El Hani told Morocco World News (MWN) that she submitted the film because “structural racism in healthcare is also a very big problem in the UK — in fact in Europe and the US in general.”
“People end up getting very sick or even die because of prejudice from doctors and nurses,” she said.
For El Hani, the London screening matters because it places the film inside a community-led Arab film space. “What makes this event special is that this event is for Arab filmmakers, and I feel honoured for being selected,” she told MWN.
“I hope my short film can inspire and empower women and men to stand up for themselves,” she added. “We are not just stereotypes or a homogenous group. We are diverse humans.”
‘Notification’ and the politics of looking away
“Notification,” written by Nadia Nadif and directed by Tamer Akeil, takes a different route into the present moment. The short psychological drama follows a couple whose relationship is strained by clashing approaches to social media, news, and global crisis.
Nadif, who is English, Irish, and Moroccan, grew up in Colchester, Casablanca, and Hull; she has worked across stage, screen, and audio.
Nadif described “Notification” to MWN as a “Black Mirror style short” exploring “UK complicity in genocide, the Moroccan earthquake, social media use, being in a Mixed Heritage marriage and trying to conceive.”
The screenplay won the Screen South / Screen Ashford 2024 prize, with Greenlit describing the film as Nadif’s debut as a screenwriter.
Nadif said the project was made on a tight budget of £6,699 and employed 20 people during a two-day shoot. “In the UK a lot of short films are shot with ten times that budget,” she told MWN.

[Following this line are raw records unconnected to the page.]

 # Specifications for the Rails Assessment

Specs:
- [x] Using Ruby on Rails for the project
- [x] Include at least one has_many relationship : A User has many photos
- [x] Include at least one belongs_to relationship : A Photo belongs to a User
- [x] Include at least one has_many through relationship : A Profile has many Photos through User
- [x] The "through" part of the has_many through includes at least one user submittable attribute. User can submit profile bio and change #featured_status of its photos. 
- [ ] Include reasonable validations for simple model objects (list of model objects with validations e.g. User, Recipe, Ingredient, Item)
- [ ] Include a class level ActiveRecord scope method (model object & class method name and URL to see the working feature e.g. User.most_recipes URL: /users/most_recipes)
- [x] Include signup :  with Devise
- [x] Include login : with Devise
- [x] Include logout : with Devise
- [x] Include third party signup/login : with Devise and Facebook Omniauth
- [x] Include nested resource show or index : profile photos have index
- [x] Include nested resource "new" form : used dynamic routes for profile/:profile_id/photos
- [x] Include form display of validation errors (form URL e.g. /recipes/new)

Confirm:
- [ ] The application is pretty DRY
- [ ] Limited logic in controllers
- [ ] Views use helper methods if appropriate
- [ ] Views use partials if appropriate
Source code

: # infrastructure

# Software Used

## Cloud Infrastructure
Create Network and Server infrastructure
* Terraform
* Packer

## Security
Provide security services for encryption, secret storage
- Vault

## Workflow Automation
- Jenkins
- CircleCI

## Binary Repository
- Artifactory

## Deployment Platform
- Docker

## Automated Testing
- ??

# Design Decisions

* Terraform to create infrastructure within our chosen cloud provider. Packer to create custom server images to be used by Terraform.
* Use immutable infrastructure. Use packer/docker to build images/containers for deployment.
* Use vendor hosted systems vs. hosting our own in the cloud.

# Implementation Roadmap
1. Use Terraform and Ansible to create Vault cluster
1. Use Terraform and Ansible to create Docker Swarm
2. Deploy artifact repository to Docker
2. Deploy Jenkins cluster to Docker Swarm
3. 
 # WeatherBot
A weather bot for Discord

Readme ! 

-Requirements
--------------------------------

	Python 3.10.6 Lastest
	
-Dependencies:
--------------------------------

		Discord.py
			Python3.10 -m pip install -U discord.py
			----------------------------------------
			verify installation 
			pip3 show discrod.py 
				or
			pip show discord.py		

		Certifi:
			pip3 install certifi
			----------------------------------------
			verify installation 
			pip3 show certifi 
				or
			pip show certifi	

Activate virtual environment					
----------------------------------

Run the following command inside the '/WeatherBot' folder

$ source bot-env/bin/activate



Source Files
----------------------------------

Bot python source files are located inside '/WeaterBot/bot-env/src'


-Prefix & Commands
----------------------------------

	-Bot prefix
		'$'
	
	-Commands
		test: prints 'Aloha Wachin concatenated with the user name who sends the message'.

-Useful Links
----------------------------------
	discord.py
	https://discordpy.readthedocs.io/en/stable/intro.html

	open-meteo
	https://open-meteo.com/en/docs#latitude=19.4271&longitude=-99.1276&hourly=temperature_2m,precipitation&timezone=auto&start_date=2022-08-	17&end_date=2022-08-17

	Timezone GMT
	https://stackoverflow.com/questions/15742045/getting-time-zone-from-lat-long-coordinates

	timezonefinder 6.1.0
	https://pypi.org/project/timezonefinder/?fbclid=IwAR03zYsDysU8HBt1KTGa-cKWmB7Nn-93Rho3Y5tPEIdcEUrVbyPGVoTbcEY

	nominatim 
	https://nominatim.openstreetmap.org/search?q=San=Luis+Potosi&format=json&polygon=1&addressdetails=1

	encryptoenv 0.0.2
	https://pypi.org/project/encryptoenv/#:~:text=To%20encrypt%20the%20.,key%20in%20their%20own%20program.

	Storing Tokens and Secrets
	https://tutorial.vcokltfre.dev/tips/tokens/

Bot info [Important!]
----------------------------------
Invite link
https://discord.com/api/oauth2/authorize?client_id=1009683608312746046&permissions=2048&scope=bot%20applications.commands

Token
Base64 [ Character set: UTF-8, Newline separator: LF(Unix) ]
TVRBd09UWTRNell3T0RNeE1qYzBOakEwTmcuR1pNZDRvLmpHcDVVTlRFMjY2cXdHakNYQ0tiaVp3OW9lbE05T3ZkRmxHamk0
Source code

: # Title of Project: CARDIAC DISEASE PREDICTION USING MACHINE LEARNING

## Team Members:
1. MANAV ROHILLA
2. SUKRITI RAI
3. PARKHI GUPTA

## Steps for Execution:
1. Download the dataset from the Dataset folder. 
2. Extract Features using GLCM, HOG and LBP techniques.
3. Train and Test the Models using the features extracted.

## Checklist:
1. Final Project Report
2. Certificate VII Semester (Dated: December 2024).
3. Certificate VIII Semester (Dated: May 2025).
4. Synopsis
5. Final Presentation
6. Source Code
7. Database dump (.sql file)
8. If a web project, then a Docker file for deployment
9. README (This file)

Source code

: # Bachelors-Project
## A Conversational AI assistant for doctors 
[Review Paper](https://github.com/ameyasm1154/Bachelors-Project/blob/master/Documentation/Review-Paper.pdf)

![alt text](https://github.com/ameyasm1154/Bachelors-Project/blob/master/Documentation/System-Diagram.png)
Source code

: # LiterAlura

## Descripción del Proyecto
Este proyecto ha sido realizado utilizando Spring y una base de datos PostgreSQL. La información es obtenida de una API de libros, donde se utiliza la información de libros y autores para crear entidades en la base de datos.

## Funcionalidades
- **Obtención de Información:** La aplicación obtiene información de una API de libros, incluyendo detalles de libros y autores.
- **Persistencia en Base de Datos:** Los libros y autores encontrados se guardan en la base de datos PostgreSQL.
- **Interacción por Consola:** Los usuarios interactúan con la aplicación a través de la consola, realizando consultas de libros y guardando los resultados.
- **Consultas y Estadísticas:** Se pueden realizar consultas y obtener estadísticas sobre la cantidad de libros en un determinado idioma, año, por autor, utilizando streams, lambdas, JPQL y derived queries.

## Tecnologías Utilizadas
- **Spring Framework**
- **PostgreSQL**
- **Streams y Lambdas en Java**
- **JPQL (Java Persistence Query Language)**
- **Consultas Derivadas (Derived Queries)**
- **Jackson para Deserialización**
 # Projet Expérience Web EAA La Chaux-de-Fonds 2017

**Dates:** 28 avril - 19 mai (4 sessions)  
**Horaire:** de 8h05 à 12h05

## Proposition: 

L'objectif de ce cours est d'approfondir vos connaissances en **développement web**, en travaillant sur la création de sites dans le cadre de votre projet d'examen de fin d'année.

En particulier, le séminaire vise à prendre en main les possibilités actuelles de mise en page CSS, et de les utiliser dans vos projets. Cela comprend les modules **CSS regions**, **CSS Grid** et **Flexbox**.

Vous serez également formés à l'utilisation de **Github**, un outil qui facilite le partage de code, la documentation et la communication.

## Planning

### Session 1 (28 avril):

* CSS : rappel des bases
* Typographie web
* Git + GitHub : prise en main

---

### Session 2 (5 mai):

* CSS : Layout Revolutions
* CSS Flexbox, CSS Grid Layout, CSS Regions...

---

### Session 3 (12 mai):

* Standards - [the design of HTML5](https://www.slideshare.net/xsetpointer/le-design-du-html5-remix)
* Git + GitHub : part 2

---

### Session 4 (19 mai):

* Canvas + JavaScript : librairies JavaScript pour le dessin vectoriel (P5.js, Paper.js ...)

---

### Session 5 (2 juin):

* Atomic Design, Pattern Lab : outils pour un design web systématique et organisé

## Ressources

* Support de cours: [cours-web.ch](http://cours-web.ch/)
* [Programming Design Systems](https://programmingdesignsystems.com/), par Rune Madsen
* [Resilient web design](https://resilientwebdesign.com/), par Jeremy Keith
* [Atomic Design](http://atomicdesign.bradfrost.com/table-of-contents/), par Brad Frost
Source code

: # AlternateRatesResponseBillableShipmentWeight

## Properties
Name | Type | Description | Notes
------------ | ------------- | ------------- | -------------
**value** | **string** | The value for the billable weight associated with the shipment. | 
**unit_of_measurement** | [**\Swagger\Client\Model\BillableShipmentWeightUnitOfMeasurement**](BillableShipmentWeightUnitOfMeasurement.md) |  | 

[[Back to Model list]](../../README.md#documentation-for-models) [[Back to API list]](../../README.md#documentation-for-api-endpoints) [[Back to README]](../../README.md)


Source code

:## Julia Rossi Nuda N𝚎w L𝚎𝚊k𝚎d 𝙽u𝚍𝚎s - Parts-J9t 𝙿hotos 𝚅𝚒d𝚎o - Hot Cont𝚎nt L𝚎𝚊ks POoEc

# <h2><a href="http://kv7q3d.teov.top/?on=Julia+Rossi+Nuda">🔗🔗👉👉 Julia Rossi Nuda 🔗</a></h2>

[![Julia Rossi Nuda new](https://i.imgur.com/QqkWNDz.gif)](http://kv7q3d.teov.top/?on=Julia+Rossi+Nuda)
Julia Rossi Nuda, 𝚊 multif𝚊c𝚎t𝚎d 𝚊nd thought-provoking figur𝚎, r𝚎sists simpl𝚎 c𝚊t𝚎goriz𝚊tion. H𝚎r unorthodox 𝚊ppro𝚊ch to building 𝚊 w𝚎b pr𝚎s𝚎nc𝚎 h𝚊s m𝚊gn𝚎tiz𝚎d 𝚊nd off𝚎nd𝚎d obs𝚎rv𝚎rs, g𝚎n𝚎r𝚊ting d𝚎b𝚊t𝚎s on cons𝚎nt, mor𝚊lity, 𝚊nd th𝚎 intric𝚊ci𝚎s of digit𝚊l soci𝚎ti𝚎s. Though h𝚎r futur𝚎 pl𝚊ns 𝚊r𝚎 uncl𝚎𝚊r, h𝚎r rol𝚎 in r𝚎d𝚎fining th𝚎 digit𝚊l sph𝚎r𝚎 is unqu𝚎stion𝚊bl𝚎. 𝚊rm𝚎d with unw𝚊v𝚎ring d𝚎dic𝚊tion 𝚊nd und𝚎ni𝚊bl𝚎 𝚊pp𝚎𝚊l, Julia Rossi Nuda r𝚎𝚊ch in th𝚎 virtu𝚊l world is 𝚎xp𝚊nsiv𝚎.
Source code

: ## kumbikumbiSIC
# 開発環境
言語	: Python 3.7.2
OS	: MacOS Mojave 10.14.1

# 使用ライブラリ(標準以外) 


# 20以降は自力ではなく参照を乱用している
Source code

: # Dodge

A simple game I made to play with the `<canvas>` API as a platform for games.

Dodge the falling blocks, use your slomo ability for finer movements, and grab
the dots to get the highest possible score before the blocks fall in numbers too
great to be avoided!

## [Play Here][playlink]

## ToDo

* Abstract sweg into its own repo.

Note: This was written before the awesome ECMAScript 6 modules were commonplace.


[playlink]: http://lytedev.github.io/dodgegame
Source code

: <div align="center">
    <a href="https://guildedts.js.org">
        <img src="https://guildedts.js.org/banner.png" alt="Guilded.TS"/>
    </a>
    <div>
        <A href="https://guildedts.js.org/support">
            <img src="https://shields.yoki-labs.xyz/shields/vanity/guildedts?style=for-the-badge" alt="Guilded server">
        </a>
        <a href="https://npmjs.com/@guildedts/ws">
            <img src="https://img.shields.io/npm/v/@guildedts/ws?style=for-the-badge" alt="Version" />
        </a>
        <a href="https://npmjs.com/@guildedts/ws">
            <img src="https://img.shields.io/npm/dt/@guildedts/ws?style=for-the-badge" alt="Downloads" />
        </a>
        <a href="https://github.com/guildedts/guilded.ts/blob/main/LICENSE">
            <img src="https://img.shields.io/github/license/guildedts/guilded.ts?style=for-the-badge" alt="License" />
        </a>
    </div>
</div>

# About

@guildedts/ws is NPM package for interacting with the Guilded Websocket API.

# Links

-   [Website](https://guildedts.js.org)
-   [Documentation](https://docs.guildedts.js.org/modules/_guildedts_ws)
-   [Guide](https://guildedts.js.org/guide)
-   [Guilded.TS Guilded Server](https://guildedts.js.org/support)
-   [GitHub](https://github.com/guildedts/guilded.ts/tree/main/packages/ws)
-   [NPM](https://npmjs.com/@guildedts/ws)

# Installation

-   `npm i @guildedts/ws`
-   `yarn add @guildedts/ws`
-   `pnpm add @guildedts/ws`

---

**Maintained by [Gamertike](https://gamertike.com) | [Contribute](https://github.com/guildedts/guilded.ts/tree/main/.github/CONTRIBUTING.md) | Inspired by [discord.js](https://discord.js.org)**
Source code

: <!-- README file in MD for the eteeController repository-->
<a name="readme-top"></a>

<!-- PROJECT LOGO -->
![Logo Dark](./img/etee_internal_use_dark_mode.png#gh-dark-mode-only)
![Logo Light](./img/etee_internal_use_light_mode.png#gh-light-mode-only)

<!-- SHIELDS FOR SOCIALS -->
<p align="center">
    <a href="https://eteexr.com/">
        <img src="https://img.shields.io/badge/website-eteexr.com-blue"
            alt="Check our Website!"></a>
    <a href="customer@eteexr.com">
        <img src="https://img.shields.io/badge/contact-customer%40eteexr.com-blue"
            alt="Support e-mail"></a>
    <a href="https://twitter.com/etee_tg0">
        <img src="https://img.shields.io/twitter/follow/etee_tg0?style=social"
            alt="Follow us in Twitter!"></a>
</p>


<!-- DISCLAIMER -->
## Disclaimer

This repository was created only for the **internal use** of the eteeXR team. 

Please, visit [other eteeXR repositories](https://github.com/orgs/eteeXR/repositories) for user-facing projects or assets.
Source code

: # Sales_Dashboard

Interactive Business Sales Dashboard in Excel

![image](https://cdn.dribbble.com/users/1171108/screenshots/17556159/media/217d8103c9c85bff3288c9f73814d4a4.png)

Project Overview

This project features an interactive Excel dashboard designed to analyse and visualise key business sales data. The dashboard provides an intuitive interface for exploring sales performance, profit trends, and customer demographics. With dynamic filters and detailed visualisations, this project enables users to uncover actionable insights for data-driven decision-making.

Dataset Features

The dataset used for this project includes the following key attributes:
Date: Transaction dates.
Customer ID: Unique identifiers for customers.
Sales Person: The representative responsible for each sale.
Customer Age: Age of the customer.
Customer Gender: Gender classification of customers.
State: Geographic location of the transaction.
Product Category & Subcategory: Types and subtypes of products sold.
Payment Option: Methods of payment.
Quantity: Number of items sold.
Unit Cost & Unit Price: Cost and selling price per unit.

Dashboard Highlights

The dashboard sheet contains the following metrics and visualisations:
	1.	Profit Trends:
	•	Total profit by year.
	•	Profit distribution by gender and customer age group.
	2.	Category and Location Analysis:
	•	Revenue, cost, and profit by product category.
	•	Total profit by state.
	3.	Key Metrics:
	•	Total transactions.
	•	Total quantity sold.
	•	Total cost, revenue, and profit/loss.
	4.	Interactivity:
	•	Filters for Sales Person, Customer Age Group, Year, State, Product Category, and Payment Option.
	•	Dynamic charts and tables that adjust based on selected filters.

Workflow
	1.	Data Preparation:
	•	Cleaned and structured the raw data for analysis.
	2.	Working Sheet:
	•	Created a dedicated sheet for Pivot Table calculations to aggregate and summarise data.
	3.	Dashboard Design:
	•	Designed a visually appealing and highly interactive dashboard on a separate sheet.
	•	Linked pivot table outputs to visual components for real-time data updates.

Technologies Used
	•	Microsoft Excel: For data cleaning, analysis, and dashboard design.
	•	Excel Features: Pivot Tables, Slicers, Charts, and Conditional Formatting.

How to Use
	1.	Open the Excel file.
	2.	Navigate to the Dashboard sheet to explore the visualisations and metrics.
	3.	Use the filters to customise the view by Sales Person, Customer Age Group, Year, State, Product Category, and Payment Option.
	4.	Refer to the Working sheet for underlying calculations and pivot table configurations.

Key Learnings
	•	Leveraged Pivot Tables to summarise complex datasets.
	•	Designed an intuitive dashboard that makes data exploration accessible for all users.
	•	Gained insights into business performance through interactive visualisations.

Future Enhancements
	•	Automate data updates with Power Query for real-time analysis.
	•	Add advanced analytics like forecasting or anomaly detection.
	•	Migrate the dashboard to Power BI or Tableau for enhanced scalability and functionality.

Her vision came from the emotional whiplash of 2023, when the Morocco earthquake and the war in Gaza forced different kinds of distance and proximity into daily life.
“There was the disconnect between me contacting my Moroccan family to check they were safe and being far away,” Nadif said. “Then when the genocide began suddenly censorship happened and I did feel like I was living in a parallel universe.”
She said the film explores how people in close relationships can live “on the same planet” while remaining “in different worlds” because of how they consume, avoid, or process the news.
A community screening with wider stakes
The Arab Film Club describes itself as a community-led platform showcasing cinema from the Arab world, with screenings and discussions that have covered films from Morocco, Palestine, Algeria, Tunisia, Lebanon, Syria, Sudan, and beyond.
Nadif said The Showroom’s location around Edgware Road gives the event a local community dimension, adding that Sarah Agha, who runs The Arab Film Club, is “a superb curator.”
The May 26 screening places “Hysteria” and “Notification” in a shared conversation about how private life absorbs public violence, whether through medical neglect, social media overload, or the emotional burden of watching distant crises unfold in real time.